Myron Cope surely had an equivalently grand time calling on his old warriors and listening to them. He has elicited reminiscences from them that not only evoke a sense of the times in which the ballplayers played (which makes the book interesting as a sociological treatise), but also (if they are to be believed) the chapters provide superb portraits of the game and the people who played it. The parenthetical disclaimer is stated simply because the tales occasionally reach the heights one associates with sitting around the ol hogshead. But no matter—one can "look it up," as James Thurber's oldtimer reminded his readers, and if the truth has been stretched, or missed altogether, it is to be excused in the name of good storytelling.
Reading The Game That Was one searches for traits common to both the characters of those described and today's players. Certainly the topics then were the same one hears around the training camps today. Almost all the oldtimers talk about money—the slim wages they toiled for (a couple of thousand dollars was considered an adequate annual payment)—but their complaint is rueful rather than bitter. The coaches, of course, come in for considerable comment—just as they do today—and they almost invariably turn out, in the eyes of the players, to be dim-witted, overbearing and self-seeking, though all of them were possessed with a competitiveness that is near demonic. Here is Hunk Anderson, as recalled by Alex Wojciechowicz: "Anderson had come over from the Bears to join the Lions as defensive coach, and he said to us, "Gentlemen, we are playing the Bears at Chicago, and there is only one way you can beat the Bears and that is to outslug them.... I want seven men to line up head to head against that Bear line...and when that ball is snapped, I want every man to slug the man in front of him. The worst we can get is a 15-yard penalty. Whether one slugs or seven slug, the most we can get is 15 yards.'
"So on that first play from scrimmage, what you heard all the way down the line was bang, bang, bang. And remember, nobody wore face guards then. Joe Stydahar, the Bears' great tackle, walked off the field. He was bleeding at the mouth furiously.
"The officials, of course, penalized us 15 yards, which moved the ball to the 35.... Hunk's instructions were to slug them not just on the first play but on the first three plays. So that's what we did on the next play and the next. Everybody just socking away.
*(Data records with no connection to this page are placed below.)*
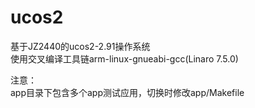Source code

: # ucos2
基于JZ2440的ucos2-2.91操作系统   
使用交叉编译工具链arm-linux-gnueabi-gcc(Linaro 7.5.0)   

注意：   
app目录下包含多个app测试应用，切换时修改app/Makefile
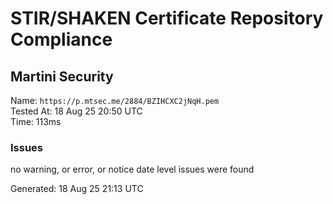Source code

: # STIR/SHAKEN Certificate Repository Compliance

## Martini Security

Name: `https://p.mtsec.me/2884/BZIHCXC2jNqH.pem`\
Tested At: 18 Aug 25 20:50 UTC\
Time: 113ms

### Issues

no warning, or error, or notice date level issues were found

Generated: 18 Aug 25 21:13 UTC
Penalties moved the ball to the 50 and then down to our 35. And do you know, that's the farthest the Bears got all day."
Football, as it is described in The Game That Was, seems so much more of an adventure then than it does now, not only because communication was comparatively primitive (it's notable that one of Cope's interviewees had never heard of the team he was scouted by...and eventually played for), but also because so many players came from rural communities that endowed them with a small-town provincial outlook. Bulldog Turner, remembering his earliest football days, had never heard the word cafeteria, and when the coaches asked if he'd like to join them in one, he hastily demurred.
Steve Owen, the Giant coach, felt he always had to give his team an annual talk on the evils of the big city. "Now listen," he would say. "You boys are coming in here with your straw hats still tied to your shoulder. There are sharp fellows around who can spot you. Now if you're standing on a corner and a fellow rushes up to you and says, 'I've got to get rid of this thousand-dollar mink coat, and I'll give it to you for $40,' don't buy it. Or if a fellow says, 'I've got a beautiful watch for your wife,' don't buy that, either. I'm telling you this, and I know it to be true, because I got stuck that way myself."
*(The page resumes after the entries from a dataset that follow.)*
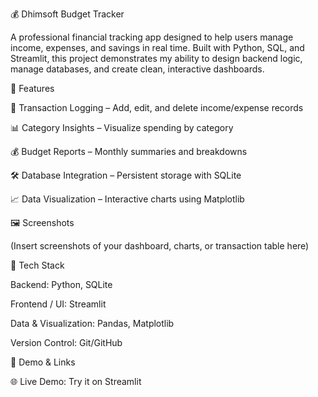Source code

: 💰 Dhimsoft Budget Tracker

A professional financial tracking app designed to help users manage income, expenses, and savings in real time. Built with Python, SQL, and Streamlit, this project demonstrates my ability to design backend logic, manage databases, and create clean, interactive dashboards.

🌟 Features

📝 Transaction Logging – Add, edit, and delete income/expense records

📊 Category Insights – Visualize spending by category

💰 Budget Reports – Monthly summaries and breakdowns

🛠️ Database Integration – Persistent storage with SQLite

📈 Data Visualization – Interactive charts using Matplotlib

🖼️ Screenshots

(Insert screenshots of your dashboard, charts, or transaction table here)

🚀 Tech Stack

Backend: Python, SQLite

Frontend / UI: Streamlit

Data & Visualization: Pandas, Matplotlib

Version Control: Git/GitHub

🔗 Demo & Links

🌐 Live Demo: Try it on Streamlit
There are such lovely things to be found in this book. I particularly liked Johnny Blood talking about his parents trying to make a "cultured individual" out of him, to which he had a "high resistance." In the seventh or eighth grade he "put on a very poor public performance with the violin," playing Turkey in the Straw—an experience Blood hasn't gotten over to this day. Still, his loss to the world of music, however anguishing, is football's gain, for which we (through Cope's skill and artistry as a recorder) can be most grateful.